What does Terps victory over Texas really mean?



The Maryland Terrapins did it again — knocking off a favored and ranked (if you want to pay attention to those things) Texas Longhorns football team. 

Much like last season, it was a fight to the very end and it was Maryland coming out on top again. The Terps survived for a 34-29 win in Landover, Md. this time around. 

But, spoiling Tom Herman’s debut last season was one thing, winning in 2018 felt totally different. 

After all, it came on the heels of one of the craziest offseasons one could imagine. There was the tragic death of a teammate following an intense workout and then the suspension and investigation in to the head coach. 

It also came as the debut of Matt Canada as a head coach at any point in his long career in college football. 

So, of course, getting this win was an emotional moment for the Terps. But, there is a large question at hand — what does this win really mean? 

Last season’s win in Austin proved to mean little more than a glimpse of what could’ve been. 

Injuries to both quarterbacks that played this Saturday crushed any momentum that was being built. So too did other injuries on both sides of the ball. 

The good news on this Saturday was that Maryland’s quarterbacks escaped this one without injury. Kasim Hill, who came on for injured Tyrell Pigrome, looked every part of the star people expected last season. 

He finished this game completing 17 of 29 passes for 222 yards and a touchdown. Meanwhile, Pigrome was 3 of 4 for 22 yards in his limited action. 

Maryland found a balanced run game too, with no one rushing for more than 31 of the 143 yards put up as a team. 

The Terps defense gave up plenty of yardage — 405 to be exact — but they also found ways to make positive contributions when it mattered most. There were the three turnovers created. There were the seven tackles for loss as well.

Maryland didn’t allow a 100-yard rusher either. 

All of those were positive developments for a defense that badly needed to prove it could contribute positively to the 2018 season. 

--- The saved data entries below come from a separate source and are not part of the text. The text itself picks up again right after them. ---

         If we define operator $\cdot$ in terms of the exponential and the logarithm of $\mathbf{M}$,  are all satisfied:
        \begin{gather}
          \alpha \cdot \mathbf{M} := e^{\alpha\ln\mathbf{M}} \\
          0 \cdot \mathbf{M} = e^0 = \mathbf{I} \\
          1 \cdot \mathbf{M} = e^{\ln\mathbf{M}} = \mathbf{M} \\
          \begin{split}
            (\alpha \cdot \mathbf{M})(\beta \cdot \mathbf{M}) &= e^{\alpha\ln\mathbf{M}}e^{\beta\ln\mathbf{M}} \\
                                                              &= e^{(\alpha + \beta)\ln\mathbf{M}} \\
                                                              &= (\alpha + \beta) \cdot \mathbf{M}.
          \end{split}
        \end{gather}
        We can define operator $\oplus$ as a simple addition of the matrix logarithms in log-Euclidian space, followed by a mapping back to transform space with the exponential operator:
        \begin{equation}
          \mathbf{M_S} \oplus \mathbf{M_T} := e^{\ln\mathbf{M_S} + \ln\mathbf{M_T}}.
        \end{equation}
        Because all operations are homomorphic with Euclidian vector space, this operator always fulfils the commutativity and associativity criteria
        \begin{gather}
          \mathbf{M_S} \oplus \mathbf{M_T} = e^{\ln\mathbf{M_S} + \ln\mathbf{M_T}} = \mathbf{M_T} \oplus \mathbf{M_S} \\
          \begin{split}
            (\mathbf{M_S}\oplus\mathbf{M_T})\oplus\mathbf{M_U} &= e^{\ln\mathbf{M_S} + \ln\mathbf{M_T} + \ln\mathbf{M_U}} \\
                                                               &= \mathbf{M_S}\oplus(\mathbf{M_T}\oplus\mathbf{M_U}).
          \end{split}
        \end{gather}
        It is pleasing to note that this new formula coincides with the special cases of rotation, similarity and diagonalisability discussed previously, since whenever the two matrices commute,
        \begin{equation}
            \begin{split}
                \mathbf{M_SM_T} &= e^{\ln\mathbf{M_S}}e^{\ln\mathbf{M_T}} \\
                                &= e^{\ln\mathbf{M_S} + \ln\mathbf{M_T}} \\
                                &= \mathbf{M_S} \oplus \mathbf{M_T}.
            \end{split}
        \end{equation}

Kicker Joseph Petrino hit a pair of short field goals as well

Many are adding all of that up and spinning tails of Maryland’s rise. There’s no doubt that this win and the two over Texas in this series are important, but they aren’t the end all, be all that some writers are making it out to be. 

Then there is the factor that far too many of my fellow brethren in the sports writing world care about the AP Poll and Coaches Poll. Clearly Texas is not one of the 25 best teams in America and the Longhorns probably should never have been thought of that highly to begin with. 

So, what does it really mean? For me, this win is telling in that Maryland has become a program capable of playing with teams that are hanging around the fringes of quality. 

One could chalk last season up to a fluke or to Texas just getting used to Herman and his style. But this second win? It showed that Maryland isn’t afraid of the name brand in front of them — they can play with anyone on their best day. 

Ultimately, this win will be looked back on as a promising start and unless they do something with it, that’s all it will be. 

There are still 11 more games to help define the 2018 season.

How the Terps build from this start and work going forward will matter way more than what took place on the 1st of September.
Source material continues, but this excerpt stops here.